Minimal Disclosure Standards for Political Polling
Standards for Minimal Disclosure
Good professional practice imposes the obligation upon all public opinion researchers to include, in any report of research results, or to make available when that report is released, certain essential information about how the research was conducted. At a minimum, the following items should be disclosed:
1. Who sponsored the survey, and who conducted it.
2. The exact wording of questions asked, including the text of any preceding instruction or explanation to the interviewer or respondents that might reasonably be expected to affect the response.
3. A definition of the population under study, and a description of the sampling frame used to identify this population.
4. A description of the sample selection procedure, giving a clear indication of the method by which the respondents were selected by the researcher, or whether the respondents were entirely self-selected.
5. Size of samples and, if applicable, completion rates and information on eligibility criteria and screening procedures.
6. A discussion of the precision of the findings, including, if appropriate, estimates of sampling error, and a description of any weighting or estimating procedures used.
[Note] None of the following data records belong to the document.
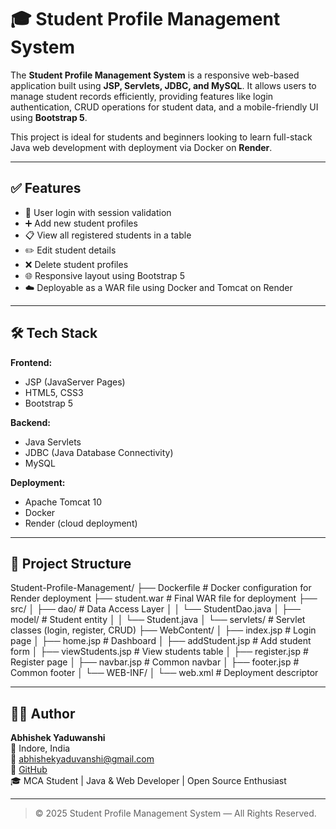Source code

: # 🎓 Student Profile Management System

The **Student Profile Management System** is a responsive web-based application built using **JSP, Servlets, JDBC, and MySQL**. It allows users to manage student records efficiently, providing features like login authentication, CRUD operations for student data, and a mobile-friendly UI using **Bootstrap 5**.

This project is ideal for students and beginners looking to learn full-stack Java web development with deployment via Docker on **Render**.

---

## ✅ Features

- 🔐 User login with session validation
- ➕ Add new student profiles
- 📋 View all registered students in a table
- ✏️ Edit student details
- ❌ Delete student profiles
- 🌐 Responsive layout using Bootstrap 5
- ☁️ Deployable as a WAR file using Docker and Tomcat on Render

---

## 🛠 Tech Stack

**Frontend:**
- JSP (JavaServer Pages)
- HTML5, CSS3
- Bootstrap 5

**Backend:**
- Java Servlets
- JDBC (Java Database Connectivity)
- MySQL

**Deployment:**
- Apache Tomcat 10
- Docker
- Render (cloud deployment)

---

## 📁 Project Structure

Student-Profile-Management/
├── Dockerfile # Docker configuration for Render deployment
├── student.war # Final WAR file for deployment
├── src/
│ ├── dao/ # Data Access Layer
│ │ └── StudentDao.java
│ ├── model/ # Student entity
│ │ └── Student.java
│ └── servlets/ # Servlet classes (login, register, CRUD)
├── WebContent/
│ ├── index.jsp # Login page
│ ├── home.jsp # Dashboard
│ ├── addStudent.jsp # Add student form
│ ├── viewStudents.jsp # View students table
│ ├── register.jsp # Register page
│ ├── navbar.jsp # Common navbar
│ ├── footer.jsp # Common footer
│ └── WEB-INF/
│ └── web.xml # Deployment descriptor


---

## 👨‍💻 Author

**Abhishek Yaduwanshi**  
📍 Indore, India  
📧 abhishekyaduvanshi@gmail.com  
🔗 [GitHub](https://github.com/Abhishek4852)  
🎓 MCA Student | Java & Web Developer | Open Source Enthusiast

---

> © 2025 Student Profile Management System — All Rights Reserved.

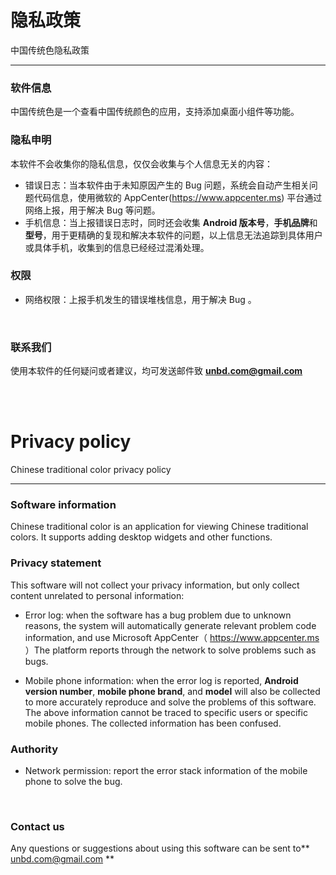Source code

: # 隐私政策
中国传统色隐私政策
___


### 软件信息
中国传统色是一个查看中国传统颜色的应用，支持添加桌面小组件等功能。


### 隐私申明
本软件不会收集你的隐私信息，仅仅会收集与个人信息无关的内容：
- 错误日志：当本软件由于未知原因产生的 Bug 问题，系统会自动产生相关问题代码信息，使用微软的 AppCenter(https://www.appcenter.ms) 平台通过网络上报，用于解决 Bug 等问题。
- 手机信息：当上报错误日志时，同时还会收集 **Android 版本号**，**手机品牌**和**型号**，用于更精确的复现和解决本软件的问题，以上信息无法追踪到具体用户或具体手机，收集到的信息已经经过混淆处理。


### 权限
- 网络权限：上报手机发生的错误堆栈信息，用于解决 Bug 。


<br/>

### 联系我们
使用本软件的任何疑问或者建议，均可发送邮件致 **unbd.com@gmail.com**

<br/>
<br/>

# Privacy policy

Chinese traditional color privacy policy

___




### Software information

Chinese traditional color is an application for viewing Chinese traditional colors. It supports adding desktop widgets and other functions.




### Privacy statement

This software will not collect your privacy information, but only collect content unrelated to personal information:

- Error log: when the software has a bug problem due to unknown reasons, the system will automatically generate relevant problem code information, and use Microsoft AppCenter（ https://www.appcenter.ms ）The platform reports through the network to solve problems such as bugs.

- Mobile phone information: when the error log is reported, **Android version number**, **mobile phone brand**, and **model** will also be collected to more accurately reproduce and solve the problems of this software. The above information cannot be traced to specific users or specific mobile phones. The collected information has been confused.




### Authority

- Network permission: report the error stack information of the mobile phone to solve the bug.




<br/>



### Contact us

Any questions or suggestions about using this software can be sent to** unbd.com@gmail.com **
Which results are based on parts of the sample, rather than on the total sample.
7. Method, location, and dates of data collection.
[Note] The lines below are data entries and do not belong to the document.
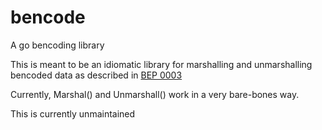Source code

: bencode
=======

A go bencoding library

This is meant to be an idiomatic library for marshalling and unmarshalling bencoded data as described in [BEP 0003](http://www.bittorrent.org/beps/bep_0003.html)

Currently, Marshal() and Unmarshall() work in a very bare-bones way.

This is currently unmaintained
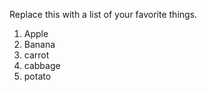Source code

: Replace this with a list of your favorite things.
1. Apple
2. Banana
3. carrot
  1. cabbage
  2. potato
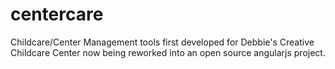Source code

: centercare
==========

Childcare/Center Management tools first developed for Debbie's Creative Childcare Center now being reworked into an open source angularjs project. 
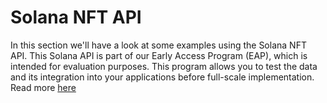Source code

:# Solana NFT API

In this section we'll have a look at some examples using the Solana NFT API.
This Solana API is part of our Early Access Program (EAP), which is intended for evaluation purposes.
This program allows you to test the data and its integration into your applications before full-scale implementation. Read more [here](https://docs.bitquery.io/docs/graphql/dataset/EAP/)
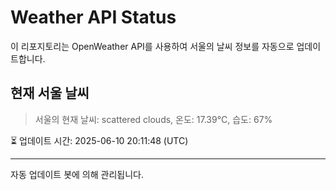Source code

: 
# Weather API Status

이 리포지토리는 OpenWeather API를 사용하여 서울의 날씨 정보를 자동으로 업데이트합니다.

## 현재 서울 날씨
> 서울의 현재 날씨: scattered clouds, 온도: 17.39°C, 습도: 67%

⏳ 업데이트 시간: 2025-06-10 20:11:48 (UTC)

---
자동 업데이트 봇에 의해 관리됩니다.
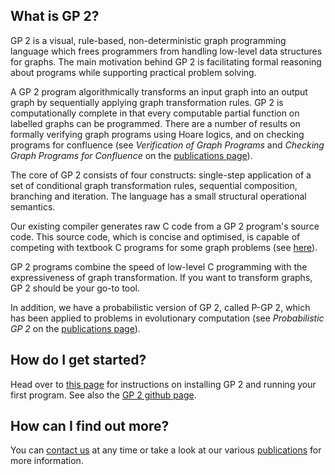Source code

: ## What is GP 2?

GP 2 is a visual, rule-based, non-deterministic graph programming language which frees programmers from handling low-level data structures for graphs. The main motivation behind GP 2 is facilitating formal reasoning about programs while supporting practical problem solving.

A GP 2 program algorithmically transforms an input graph into an output graph by sequentially applying graph transformation rules. GP 2 is computationally complete in that every computable partial function on labelled graphs can be programmed. There are a number of results on formally verifying graph programs using Hoare logics, and on checking programs for confluence (see *Verification of Graph Programs* and *Checking Graph Programs for Confluence* on the [publications page](https://uoycs-plasma.github.io/GP2/publications)). 

The core of GP 2 consists of four constructs: single-step application of a set of conditional graph transformation rules, sequential composition, branching and iteration. The language has a small structural operational semantics.

Our existing compiler generates raw C code from a GP 2 program's source code. This source code, which is concise and optimised, is capable of competing with textbook C programs for some graph problems (see [here](https://link.springer.com/chapter/10.1007%2F978-3-319-40530-8_7)).

GP 2 programs combine the speed of low-level C programming with the expressiveness of graph transformation. If you want to transform graphs, GP 2 should be your go-to tool.

In addition, we have a probabilistic version of GP 2, called P-GP 2, which has been applied to problems in evolutionary computation (see *Probabilistic GP 2* on the [publications page](https://uoycs-plasma.github.io/GP2/publications)).

## How do I get started?

Head over to [this page](https://uoycs-plasma.github.io/GP2/gettingstarted) for instructions on installing GP 2 and running your first program. See also the [GP 2 github page](https://github.com/UoYCS-plasma/GP2/).

## How can I find out more?

You can [contact us](https://uoycs-plasma.github.io/GP2/contact) at any time or take a look at our various [publications](https://uoycs-plasma.github.io/GP2/publications) for more information.

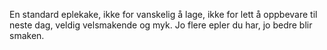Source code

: En standard eplekake, ikke for vanskelig å lage, ikke for lett å oppbevare til neste dag, veldig velsmakende og myk. Jo flere epler du har, jo bedre blir smaken.
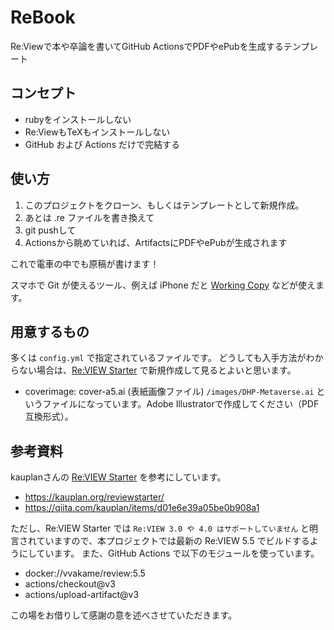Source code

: # ReBook
Re:Viewで本や卒論を書いてGitHub ActionsでPDFやePubを生成するテンプレート


## コンセプト
- rubyをインストールしない
- Re:ViewもTeXもインストールしない
- GitHub および Actions だけで完結する

## 使い方

1. このプロジェクトをクローン、もしくはテンプレートとして新規作成。
2. あとは .re ファイルを書き換えて
3. git pushして
4. Actionsから眺めていれば、ArtifactsにPDFやePubが生成されます

これで電車の中でも原稿が書けます！

スマホで Git が使えるツール、例えば iPhone だと [Working Copy](https://apps.apple.com/jp/app/working-copy-git-client/id896694807) などが使えます。

## 用意するもの

多くは `config.yml` で指定されているファイルです。
どうしても入手方法がわからない場合は、[Re:VIEW Starter](https://kauplan.org/reviewstarter/) で新規作成して見るとよいと思います。

- coverimage: cover-a5.ai (表紙画像ファイル) `/images/DHP-Metaverse.ai` というファイルになっています。Adobe Illustratorで作成してください（PDF互換形式）。



## 参考資料

kauplanさんの [Re:VIEW Starter](https://kauplan.org/reviewstarter/) を参考にしています。

- https://kauplan.org/reviewstarter/
- https://qiita.com/kauplan/items/d01e6e39a05be0b908a1

ただし、Re:VIEW Starter では `Re:VIEW 3.0 や 4.0 はサポートしていません` と明言されていますので、本プロジェクトでは最新の Re:VIEW 5.5 でビルドするようにしています。
また、GitHub Actions で以下のモジュールを使っています。

- docker://vvakame/review:5.5
- actions/checkout@v3
- actions/upload-artifact@v3

この場をお借りして感謝の意を述べさせていただきます。

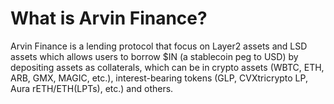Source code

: # What is Arvin Finance?

Arvin Finance is a lending protocol that focus on Layer2 assets and LSD assets which allows users to borrow $IN (a stablecoin peg to USD) by depositing assets as collaterals, which can be in crypto assets (WBTC, ETH, ARB, GMX, MAGIC, etc.), interest-bearing tokens (GLP, CVXtricrypto LP, Aura rETH/ETH(LPTs), etc.) and others.
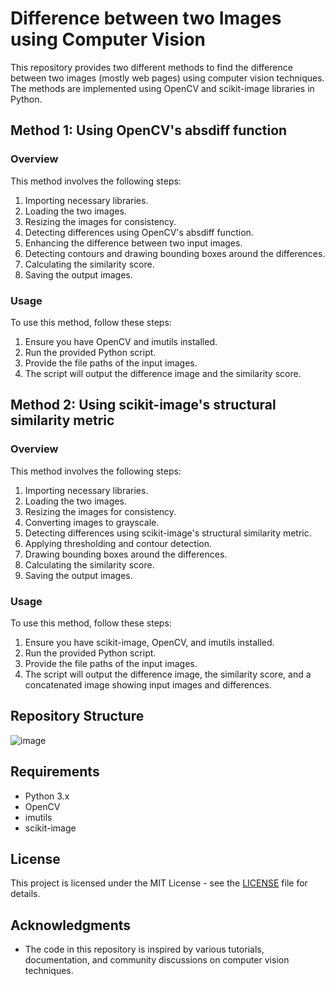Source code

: # Difference between two Images using Computer Vision

This repository provides two different methods to find the difference between two images (mostly web pages) using computer vision techniques. The methods are implemented using OpenCV and scikit-image libraries in Python.

## Method 1: Using OpenCV's absdiff function

### Overview
This method involves the following steps:
1. Importing necessary libraries.
2. Loading the two images.
3. Resizing the images for consistency.
4. Detecting differences using OpenCV's absdiff function.
5. Enhancing the difference between two input images.
6. Detecting contours and drawing bounding boxes around the differences.
7. Calculating the similarity score.
8. Saving the output images.

### Usage
To use this method, follow these steps:
1. Ensure you have OpenCV and imutils installed.
2. Run the provided Python script.
3. Provide the file paths of the input images.
4. The script will output the difference image and the similarity score.

## Method 2: Using scikit-image's structural similarity metric

### Overview
This method involves the following steps:
1. Importing necessary libraries.
2. Loading the two images.
3. Resizing the images for consistency.
4. Converting images to grayscale.
5. Detecting differences using scikit-image's structural similarity metric.
6. Applying thresholding and contour detection.
7. Drawing bounding boxes around the differences.
8. Calculating the similarity score.
9. Saving the output images.

### Usage
To use this method, follow these steps:
1. Ensure you have scikit-image, OpenCV, and imutils installed.
2. Run the provided Python script.
3. Provide the file paths of the input images.
4. The script will output the difference image, the similarity score, and a concatenated image showing input images and differences.

## Repository Structure

![image](https://github.com/Dharinesh/Difference-between-two-Images-using-Computer-Vision/assets/108059896/5fe31983-3683-4d70-9742-bd764e5e061c)


## Requirements
- Python 3.x
- OpenCV
- imutils
- scikit-image

## License
This project is licensed under the MIT License - see the [LICENSE](LICENSE) file for details.

## Acknowledgments
- The code in this repository is inspired by various tutorials, documentation, and community discussions on computer vision techniques.

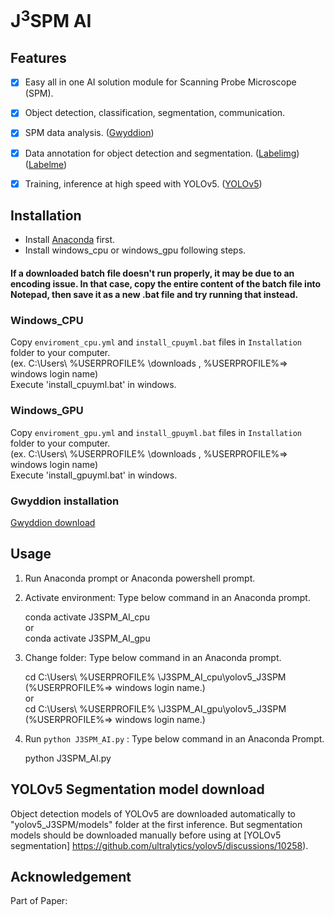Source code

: # J<sup>3</sup>SPM AI

## Features

- [x] Easy all in one AI solution module for Scanning Probe Microscope (SPM).
- [x] Object detection, classification, segmentation, communication.
- [x] SPM data analysis. ([Gwyddion](https://gwyddion.net))
- [x] Data annotation for object detection and segmentation. ([Labelimg](https://github.com/HumanSignal/labelImg)) ([Labelme](https://github.com/labelmeai/labelme))
- [x] Training, inference at high speed with YOLOv5. ([YOLOv5](https://github.com/ultralytics/yolov5))


## Installation

- Install [Anaconda](https://www.anaconda.com/download/success) first.
- Install windows_cpu or windows_gpu following steps.

#### If a downloaded batch file doesn't run properly, it may be due to an encoding issue. In that case, copy the entire content of the batch file into Notepad, then save it as a new .bat file and try running that instead.

### Windows_CPU

Copy `enviroment_cpu.yml` and `install_cpuyml.bat` files in `Installation` folder to your computer.  
(ex. C:\Users\ %USERPROFILE% \downloads , %USERPROFILE%=> windows login name)  
Execute 'install_cpuyml.bat' in windows.


### Windows_GPU

Copy `enviroment_gpu.yml` and `install_gpuyml.bat` files in `Installation` folder to your computer.  
(ex. C:\Users\ %USERPROFILE% \downloads , %USERPROFILE%=> windows login name)  
Execute 'install_gpuyml.bat' in windows.

### Gwyddion installation

[Gwyddion download](http://gwyddion.net/download.php)

## Usage
1. Run Anaconda prompt or Anaconda powershell prompt.
2. Activate environment: Type below command in an Anaconda prompt.  
        
    conda activate J3SPM_AI_cpu  
    or  
    conda activate J3SPM_AI_gpu
3. Change folder:   Type below command in an Anaconda prompt.
   
   cd C:\Users\ %USERPROFILE% \J3SPM_AI_cpu\yolov5_J3SPM   (%USERPROFILE%=> windows login name.)  
   or  
   cd C:\Users\ %USERPROFILE% \J3SPM_AI_gpu\yolov5_J3SPM   (%USERPROFILE%=> windows login name.)  
    
4. Run `python J3SPM_AI.py` : Type below command in an Anaconda Prompt.
   
    python J3SPM_AI.py

## YOLOv5 Segmentation model download 
Object detection models of YOLOv5 are downloaded automatically to "yolov5_J3SPM/models" folder at the first inference.
But segmentation models should be downloaded manually before using at [YOLOv5 segmentation] https://github.com/ultralytics/yolov5/discussions/10258).

## Acknowledgement

Part of Paper:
The next time you see a survey that doesn’t include most of these supporting elements, you might want to view it with some suspicion. Like maybe, that mayoral poll that came out last week.
3 comments:
from the Inquirer article:
The telephone survey of 400 registered Philadelphia voters was conducted Oct. 5 through Oct. 8 by Public Opinion Research Inc. of Sykesville, Md. Results of the poll, commissioned by a Democratic consultant for various clients in the region, are subject to an error margin of 4 percentage points. The consultant asked to remain anonymous.
so, um, we have some semblance of 1 (if Democratic consultant suffices to give you a sense of the bias), 3, 5, 6, and 7. it's very rare that political poll results (at least newspaper coverage of same) include exact question wording or degree of selection of the respondant pool, although obviously if the pollster hadn't wanted to "remain anonymous" we might have access to more of that information, like Quinnipiac (sp!) gives on its own website. hard to base too much of a conspiracy theory on the gaps, although of course any single poll like this is of dubious values, especially with such a small group called and such a large number of candidates involved...
"Some semblance" of following the "minimal" disclosure standards shouldn't really cut it, should it? These standards exist, in part, because reporters have been to careless/eager to report junk polling. Seems like irresponsible reporting to run these results.
I work for Public Opinion Research, im a poller. Whenever someone asks who the poll is being paid for by, we are required to not tell them. Even though we really do know. We say 'we are an independent organization'.